=== Begin Enclosure ===
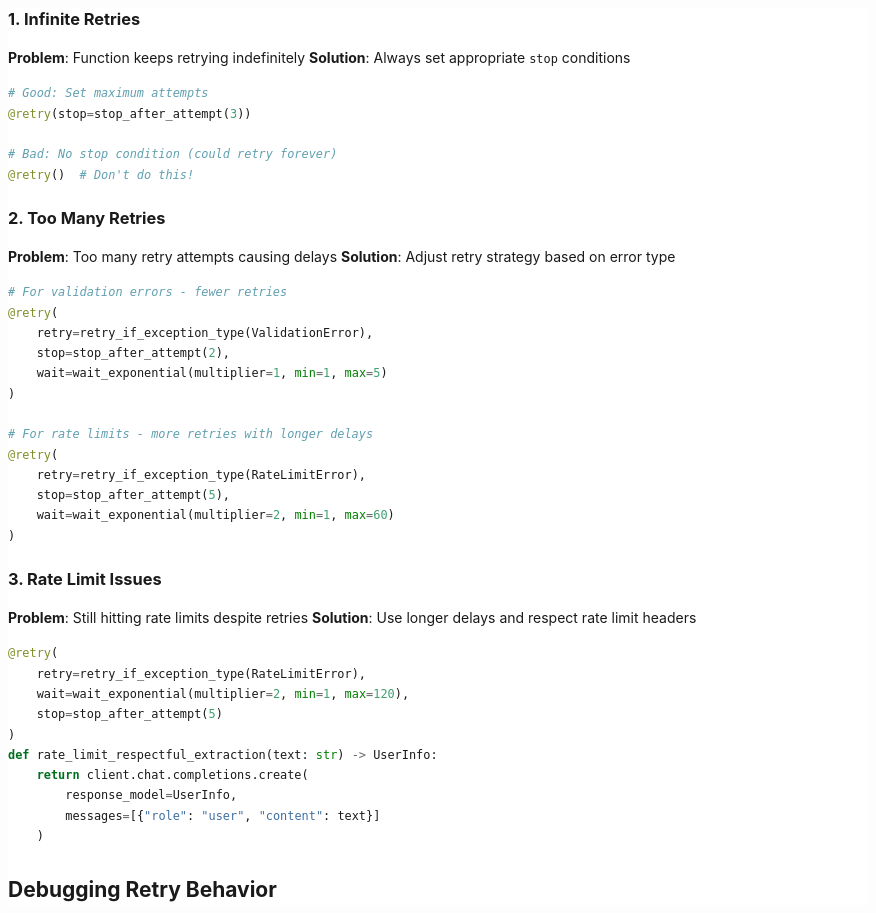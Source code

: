 ### 1. Infinite Retries

**Problem**: Function keeps retrying indefinitely
**Solution**: Always set appropriate `stop` conditions

```python
# Good: Set maximum attempts
@retry(stop=stop_after_attempt(3))

# Bad: No stop condition (could retry forever)
@retry()  # Don't do this!
```

### 2. Too Many Retries

**Problem**: Too many retry attempts causing delays
**Solution**: Adjust retry strategy based on error type

```python
# For validation errors - fewer retries
@retry(
    retry=retry_if_exception_type(ValidationError),
    stop=stop_after_attempt(2),
    wait=wait_exponential(multiplier=1, min=1, max=5)
)

# For rate limits - more retries with longer delays
@retry(
    retry=retry_if_exception_type(RateLimitError),
    stop=stop_after_attempt(5),
    wait=wait_exponential(multiplier=2, min=1, max=60)
)
```

### 3. Rate Limit Issues

**Problem**: Still hitting rate limits despite retries
**Solution**: Use longer delays and respect rate limit headers

```python
@retry(
    retry=retry_if_exception_type(RateLimitError),
    wait=wait_exponential(multiplier=2, min=1, max=120),
    stop=stop_after_attempt(5)
)
def rate_limit_respectful_extraction(text: str) -> UserInfo:
    return client.chat.completions.create(
        response_model=UserInfo,
        messages=[{"role": "user", "content": text}]
    )
```

## Debugging Retry Behavior
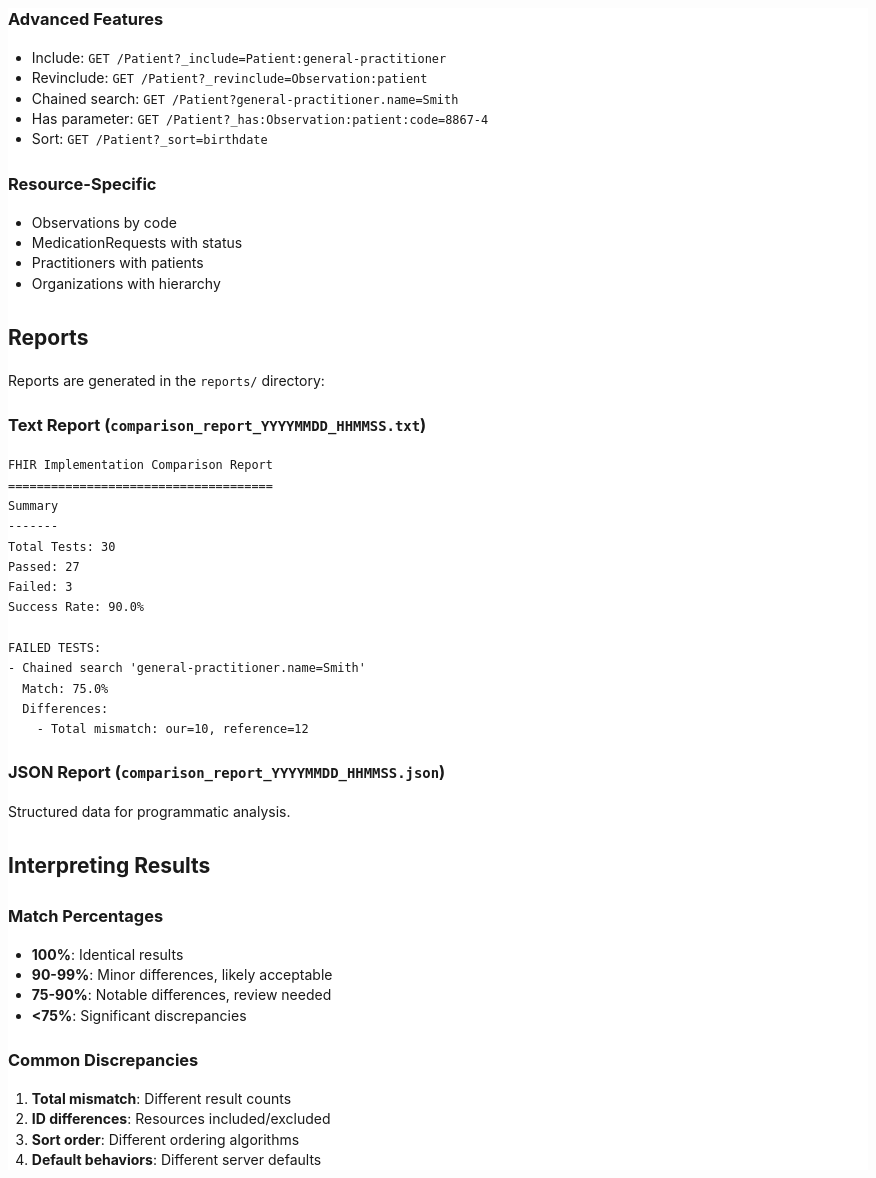 ### Advanced Features
- Include: `GET /Patient?_include=Patient:general-practitioner`
- Revinclude: `GET /Patient?_revinclude=Observation:patient`
- Chained search: `GET /Patient?general-practitioner.name=Smith`
- Has parameter: `GET /Patient?_has:Observation:patient:code=8867-4`
- Sort: `GET /Patient?_sort=birthdate`

### Resource-Specific
- Observations by code
- MedicationRequests with status
- Practitioners with patients
- Organizations with hierarchy

## Reports

Reports are generated in the `reports/` directory:

### Text Report (`comparison_report_YYYYMMDD_HHMMSS.txt`)
```
FHIR Implementation Comparison Report
=====================================
Summary
-------
Total Tests: 30
Passed: 27
Failed: 3
Success Rate: 90.0%

FAILED TESTS:
- Chained search 'general-practitioner.name=Smith'
  Match: 75.0%
  Differences:
    - Total mismatch: our=10, reference=12
```

### JSON Report (`comparison_report_YYYYMMDD_HHMMSS.json`)
Structured data for programmatic analysis.

## Interpreting Results

### Match Percentages
- **100%**: Identical results
- **90-99%**: Minor differences, likely acceptable
- **75-90%**: Notable differences, review needed
- **<75%**: Significant discrepancies

### Common Discrepancies
1. **Total mismatch**: Different result counts
2. **ID differences**: Resources included/excluded
3. **Sort order**: Different ordering algorithms
4. **Default behaviors**: Different server defaults
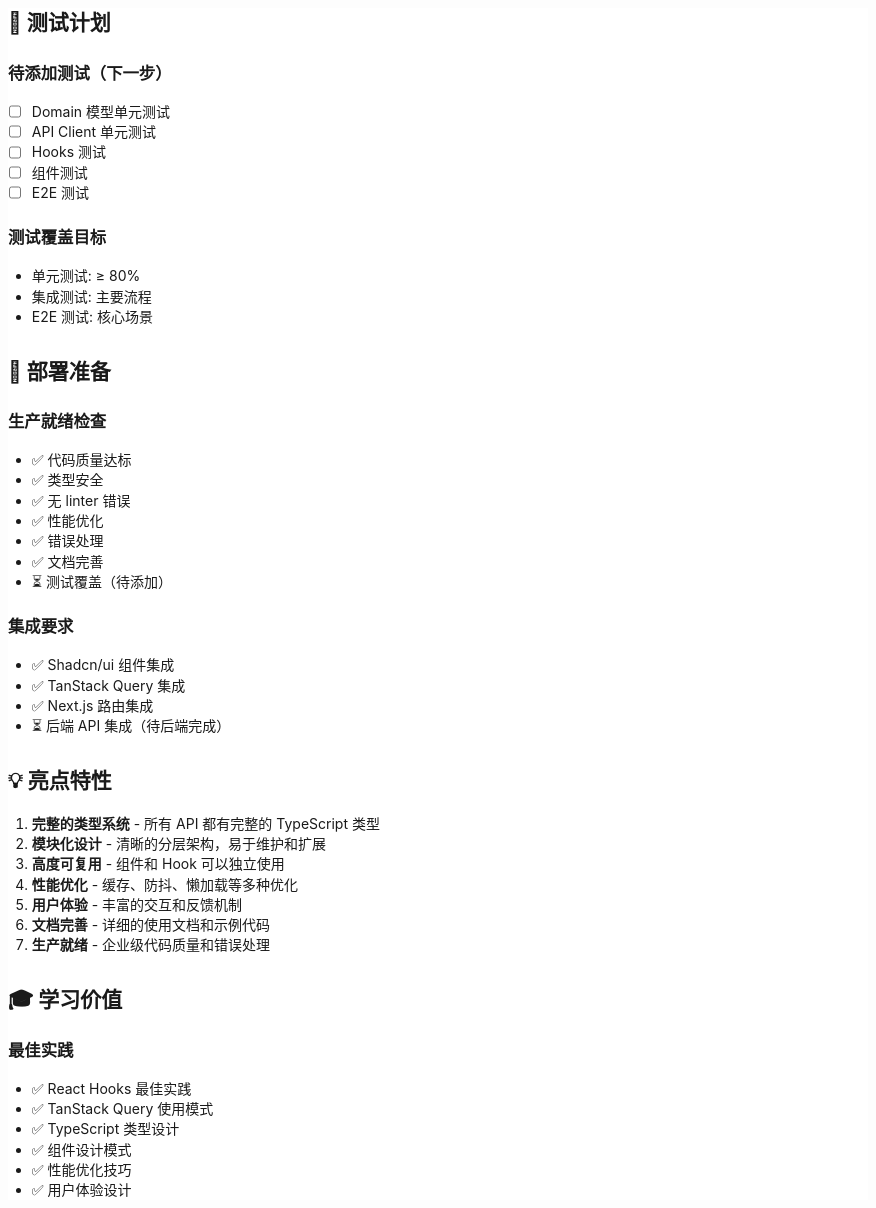 ## 🧪 测试计划

### 待添加测试（下一步）
- [ ] Domain 模型单元测试
- [ ] API Client 单元测试
- [ ] Hooks 测试
- [ ] 组件测试
- [ ] E2E 测试

### 测试覆盖目标
- 单元测试: ≥ 80%
- 集成测试: 主要流程
- E2E 测试: 核心场景

## 🚀 部署准备

### 生产就绪检查
- ✅ 代码质量达标
- ✅ 类型安全
- ✅ 无 linter 错误
- ✅ 性能优化
- ✅ 错误处理
- ✅ 文档完善
- ⏳ 测试覆盖（待添加）

### 集成要求
- ✅ Shadcn/ui 组件集成
- ✅ TanStack Query 集成
- ✅ Next.js 路由集成
- ⏳ 后端 API 集成（待后端完成）

## 💡 亮点特性

1. **完整的类型系统** - 所有 API 都有完整的 TypeScript 类型
2. **模块化设计** - 清晰的分层架构，易于维护和扩展
3. **高度可复用** - 组件和 Hook 可以独立使用
4. **性能优化** - 缓存、防抖、懒加载等多种优化
5. **用户体验** - 丰富的交互和反馈机制
6. **文档完善** - 详细的使用文档和示例代码
7. **生产就绪** - 企业级代码质量和错误处理

## 🎓 学习价值

### 最佳实践
- ✅ React Hooks 最佳实践
- ✅ TanStack Query 使用模式
- ✅ TypeScript 类型设计
- ✅ 组件设计模式
- ✅ 性能优化技巧
- ✅ 用户体验设计
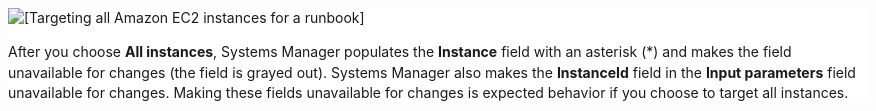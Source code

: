 ![\[Targeting all Amazon EC2 instances for a runbook\]](http://docs.aws.amazon.com/systems-manager/latest/userguide/images/automation-rate-control-target-all-instances.png)

After you choose **All instances**, Systems Manager populates the **Instance** field with an asterisk \(\*\) and makes the field unavailable for changes \(the field is grayed out\)\. Systems Manager also makes the **InstanceId** field in the **Input parameters** field unavailable for changes\. Making these fields unavailable for changes is expected behavior if you choose to target all instances\.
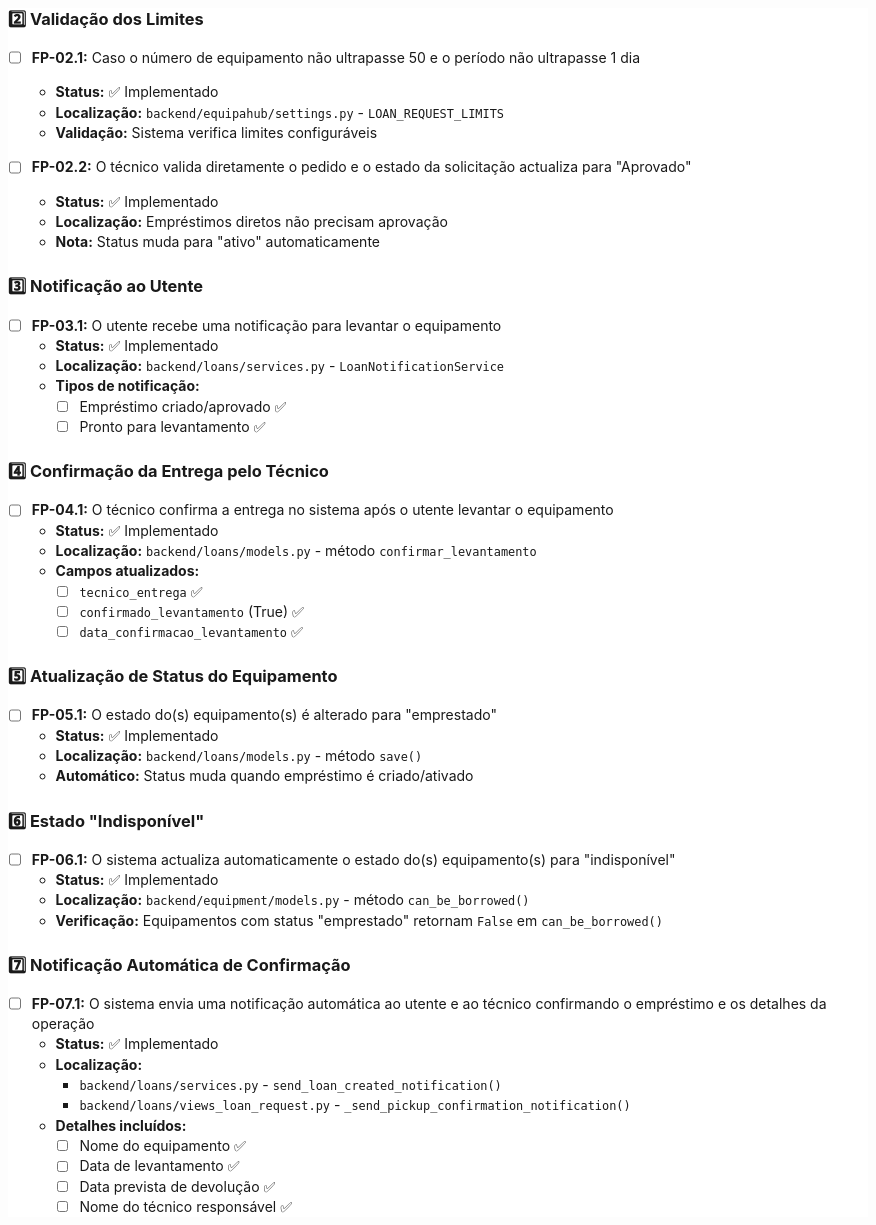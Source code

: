 ### 2️⃣ **Validação dos Limites**

- [ ] **FP-02.1:** Caso o número de equipamento não ultrapasse 50 e o período não ultrapasse 1 dia
  - **Status:** ✅ Implementado
  - **Localização:** `backend/equipahub/settings.py` - `LOAN_REQUEST_LIMITS`
  - **Validação:** Sistema verifica limites configuráveis

- [ ] **FP-02.2:** O técnico valida diretamente o pedido e o estado da solicitação actualiza para "Aprovado"
  - **Status:** ✅ Implementado
  - **Localização:** Empréstimos diretos não precisam aprovação
  - **Nota:** Status muda para "ativo" automaticamente

### 3️⃣ **Notificação ao Utente**

- [ ] **FP-03.1:** O utente recebe uma notificação para levantar o equipamento
  - **Status:** ✅ Implementado
  - **Localização:** `backend/loans/services.py` - `LoanNotificationService`
  - **Tipos de notificação:**
    - [ ] Empréstimo criado/aprovado ✅
    - [ ] Pronto para levantamento ✅

### 4️⃣ **Confirmação da Entrega pelo Técnico**

- [ ] **FP-04.1:** O técnico confirma a entrega no sistema após o utente levantar o equipamento
  - **Status:** ✅ Implementado
  - **Localização:** `backend/loans/models.py` - método `confirmar_levantamento`
  - **Campos atualizados:**
    - [ ] `tecnico_entrega` ✅
    - [ ] `confirmado_levantamento` (True) ✅
    - [ ] `data_confirmacao_levantamento` ✅

### 5️⃣ **Atualização de Status do Equipamento**

- [ ] **FP-05.1:** O estado do(s) equipamento(s) é alterado para "emprestado"
  - **Status:** ✅ Implementado
  - **Localização:** `backend/loans/models.py` - método `save()`
  - **Automático:** Status muda quando empréstimo é criado/ativado

### 6️⃣ **Estado "Indisponível"**

- [ ] **FP-06.1:** O sistema actualiza automaticamente o estado do(s) equipamento(s) para "indisponível"
  - **Status:** ✅ Implementado
  - **Localização:** `backend/equipment/models.py` - método `can_be_borrowed()`
  - **Verificação:** Equipamentos com status "emprestado" retornam `False` em `can_be_borrowed()`

### 7️⃣ **Notificação Automática de Confirmação**

- [ ] **FP-07.1:** O sistema envia uma notificação automática ao utente e ao técnico confirmando o empréstimo e os detalhes da operação
  - **Status:** ✅ Implementado
  - **Localização:** 
    - `backend/loans/services.py` - `send_loan_created_notification()`
    - `backend/loans/views_loan_request.py` - `_send_pickup_confirmation_notification()`
  - **Detalhes incluídos:**
    - [ ] Nome do equipamento ✅
    - [ ] Data de levantamento ✅
    - [ ] Data prevista de devolução ✅
    - [ ] Nome do técnico responsável ✅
=== End Enclosure ===
◆ TASK ◆
Whenever the string "Solution" turns up in a line of the data, copy that line.

◆ ANSWER FOR THE TASK ◆
**Solution**: Always set appropriate `stop` conditions
**Solution**: Adjust retry strategy based on error type
**Solution**: Use longer delays and respect rate limit headers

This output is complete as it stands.